* THE TASK *
For each line in the data below, write an exact copy.

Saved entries
---

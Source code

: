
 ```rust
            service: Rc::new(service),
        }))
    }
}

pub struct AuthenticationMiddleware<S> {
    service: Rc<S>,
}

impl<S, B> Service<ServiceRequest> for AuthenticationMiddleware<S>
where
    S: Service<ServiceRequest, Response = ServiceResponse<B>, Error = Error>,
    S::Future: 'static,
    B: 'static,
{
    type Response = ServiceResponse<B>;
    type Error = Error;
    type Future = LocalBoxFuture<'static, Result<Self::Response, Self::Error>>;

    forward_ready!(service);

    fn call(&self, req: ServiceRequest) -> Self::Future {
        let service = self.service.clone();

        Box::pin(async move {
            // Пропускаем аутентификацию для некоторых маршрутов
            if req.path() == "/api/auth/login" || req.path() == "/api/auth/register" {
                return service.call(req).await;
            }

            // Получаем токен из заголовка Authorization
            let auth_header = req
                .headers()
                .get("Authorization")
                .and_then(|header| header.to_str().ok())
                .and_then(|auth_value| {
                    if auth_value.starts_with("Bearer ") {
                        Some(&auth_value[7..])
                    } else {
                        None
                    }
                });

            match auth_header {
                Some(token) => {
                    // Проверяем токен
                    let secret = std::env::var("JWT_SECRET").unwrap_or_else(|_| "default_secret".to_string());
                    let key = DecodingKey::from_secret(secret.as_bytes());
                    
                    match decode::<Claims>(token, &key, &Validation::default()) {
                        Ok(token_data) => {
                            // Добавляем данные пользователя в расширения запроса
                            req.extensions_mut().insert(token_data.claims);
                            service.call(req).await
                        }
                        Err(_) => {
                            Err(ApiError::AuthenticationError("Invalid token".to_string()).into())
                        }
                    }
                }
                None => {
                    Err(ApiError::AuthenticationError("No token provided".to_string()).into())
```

---

* RESULT OF THE TASK *
Source code

:
 ```rust
            service: Rc::new(service),
        }))
    }
}

pub struct AuthenticationMiddleware<S> {
    service: Rc<S>,
}

impl<S, B> Service<ServiceRequest> for AuthenticationMiddleware<S>
where
    S: Service<ServiceRequest, Response = ServiceResponse<B>, Error = Error>,
    S::Future: 'static,
    B: 'static,
{
    type Response = ServiceResponse<B>;
    type Error = Error;
    type Future = LocalBoxFuture<'static, Result<Self::Response, Self::Error>>;

    forward_ready!(service);

    fn call(&self, req: ServiceRequest) -> Self::Future {
        let service = self.service.clone();

        Box::pin(async move {
            // Пропускаем аутентификацию для некоторых маршрутов
            if req.path() == "/api/auth/login" || req.path() == "/api/auth/register" {
                return service.call(req).await;
            }

            // Получаем токен из заголовка Authorization
            let auth_header = req
                .headers()
                .get("Authorization")
                .and_then(|header| header.to_str().ok())
                .and_then(|auth_value| {
                    if auth_value.starts_with("Bearer ") {
                        Some(&auth_value[7..])
                    } else {
                        None
                    }
                });

            match auth_header {
                Some(token) => {
                    // Проверяем токен
                    let secret = std::env::var("JWT_SECRET").unwrap_or_else(|_| "default_secret".to_string());
                    let key = DecodingKey::from_secret(secret.as_bytes());
                    
                    match decode::<Claims>(token, &key, &Validation::default()) {
                        Ok(token_data) => {
                            // Добавляем данные пользователя в расширения запроса
                            req.extensions_mut().insert(token_data.claims);
                            service.call(req).await
                        }
                        Err(_) => {
                            Err(ApiError::AuthenticationError("Invalid token".to_string()).into())
                        }
                    }
                }
                None => {
                    Err(ApiError::AuthenticationError("No token provided".to_string()).into())
```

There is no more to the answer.